The Enlightened class, of course, lustily cheered the Supreme Court ruling. Only unsophisticated little people, who think nothing of standing in the way of progress, were appalled. In marking the anniversary, the New York Times said in its editorial Responsible Use of Eminent Domain: The ruling set off talk of 'eminent domain abuse.' What has been lost in the discussion is the good that eminent domain can do. It has long been a key tool by which cities can upgrade deteriorating neighborhoods and assemble land for affordable housing. The Times then felt conscience-bound to confess that it has benefited from eminent domain in clearing the land for the new building it is constructing opposite the Port Authority Bus Terminal. That gives a whole new meaning to freedom of the press.

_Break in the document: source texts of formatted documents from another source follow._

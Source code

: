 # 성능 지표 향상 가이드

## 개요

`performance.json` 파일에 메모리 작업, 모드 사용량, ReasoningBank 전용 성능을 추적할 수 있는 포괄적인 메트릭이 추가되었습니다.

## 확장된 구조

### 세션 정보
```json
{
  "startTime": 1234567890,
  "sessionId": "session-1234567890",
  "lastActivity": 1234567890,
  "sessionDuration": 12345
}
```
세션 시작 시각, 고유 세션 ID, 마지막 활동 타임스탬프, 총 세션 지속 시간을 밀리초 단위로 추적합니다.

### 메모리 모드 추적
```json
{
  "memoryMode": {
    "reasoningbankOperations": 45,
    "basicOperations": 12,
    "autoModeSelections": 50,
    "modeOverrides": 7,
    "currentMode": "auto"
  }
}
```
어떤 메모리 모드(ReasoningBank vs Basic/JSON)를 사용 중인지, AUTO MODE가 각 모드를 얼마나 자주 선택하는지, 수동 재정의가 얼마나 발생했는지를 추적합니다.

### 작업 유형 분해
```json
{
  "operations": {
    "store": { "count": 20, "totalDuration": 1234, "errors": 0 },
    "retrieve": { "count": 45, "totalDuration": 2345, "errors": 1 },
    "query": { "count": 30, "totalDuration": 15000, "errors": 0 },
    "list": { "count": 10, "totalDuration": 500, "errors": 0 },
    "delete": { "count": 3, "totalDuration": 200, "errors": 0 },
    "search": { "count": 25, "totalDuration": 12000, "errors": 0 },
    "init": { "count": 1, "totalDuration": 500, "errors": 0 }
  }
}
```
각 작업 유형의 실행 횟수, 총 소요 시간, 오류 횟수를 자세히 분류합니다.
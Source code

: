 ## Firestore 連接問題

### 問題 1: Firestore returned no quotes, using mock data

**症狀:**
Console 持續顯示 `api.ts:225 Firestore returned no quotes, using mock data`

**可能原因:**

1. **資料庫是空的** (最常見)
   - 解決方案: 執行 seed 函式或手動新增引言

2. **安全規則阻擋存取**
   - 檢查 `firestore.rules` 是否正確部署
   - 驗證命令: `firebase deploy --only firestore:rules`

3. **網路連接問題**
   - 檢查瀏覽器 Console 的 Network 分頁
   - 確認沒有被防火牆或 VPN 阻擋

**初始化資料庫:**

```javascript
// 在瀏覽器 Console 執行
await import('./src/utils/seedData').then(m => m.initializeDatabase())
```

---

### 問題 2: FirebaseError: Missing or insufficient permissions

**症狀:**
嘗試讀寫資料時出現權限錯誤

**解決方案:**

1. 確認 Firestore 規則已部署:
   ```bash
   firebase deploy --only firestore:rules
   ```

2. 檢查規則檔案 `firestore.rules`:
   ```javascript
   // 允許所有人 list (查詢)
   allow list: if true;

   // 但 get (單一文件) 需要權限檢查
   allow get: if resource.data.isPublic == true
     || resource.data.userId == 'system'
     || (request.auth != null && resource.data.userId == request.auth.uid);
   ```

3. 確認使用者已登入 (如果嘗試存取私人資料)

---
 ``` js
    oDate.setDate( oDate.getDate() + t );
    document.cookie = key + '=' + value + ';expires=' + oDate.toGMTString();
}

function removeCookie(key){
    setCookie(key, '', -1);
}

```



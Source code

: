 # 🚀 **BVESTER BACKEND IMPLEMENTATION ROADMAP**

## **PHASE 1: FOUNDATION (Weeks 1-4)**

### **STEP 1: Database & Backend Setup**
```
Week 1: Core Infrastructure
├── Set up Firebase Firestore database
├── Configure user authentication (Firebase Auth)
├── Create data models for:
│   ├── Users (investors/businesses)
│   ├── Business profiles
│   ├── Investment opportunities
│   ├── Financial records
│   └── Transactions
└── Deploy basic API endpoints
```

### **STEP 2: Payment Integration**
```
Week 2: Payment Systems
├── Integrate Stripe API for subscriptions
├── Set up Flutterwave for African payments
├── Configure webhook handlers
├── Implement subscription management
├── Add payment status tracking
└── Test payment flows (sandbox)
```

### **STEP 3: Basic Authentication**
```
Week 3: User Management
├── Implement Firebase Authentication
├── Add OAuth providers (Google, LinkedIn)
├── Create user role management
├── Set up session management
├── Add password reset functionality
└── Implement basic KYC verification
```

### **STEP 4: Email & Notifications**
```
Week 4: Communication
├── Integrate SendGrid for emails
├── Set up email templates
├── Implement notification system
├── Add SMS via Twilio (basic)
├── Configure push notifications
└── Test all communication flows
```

I'm grateful the Times mentioned this because it reminded me to launch a broadside against private businesses that build on land legally stolen for them from its rightful owner. No recipient of the fruits of eminent domain can honestly call himself a champion of individual liberty. Free-marketeers routinely support the big retail chain stores against their anti-corporate critics, but companies that lobby for privileges don't deserve support. How can they demand freedom to operate in the marketplace when they refuse to forswear the receipt of stolen property?

As for the Times' point that eminent domain can be useful for fixing up rundown neighborhoods and creating affordable housing, a free market would actually do it if government would get out of the way. After all, government policies have created the conditions that the planners now propose to improve. To put it mildly, the government urban-renewal record is bad. But what would we expect of a policy that treats people like chess pieces?

The editorial referred to eminent domain abuse, but this term gives the principle of eminent domain credit it does not deserve by wrongly implying that it can be both used and abused. Advocates of individual rights know better. Like the craft of mugging, it can only be abused.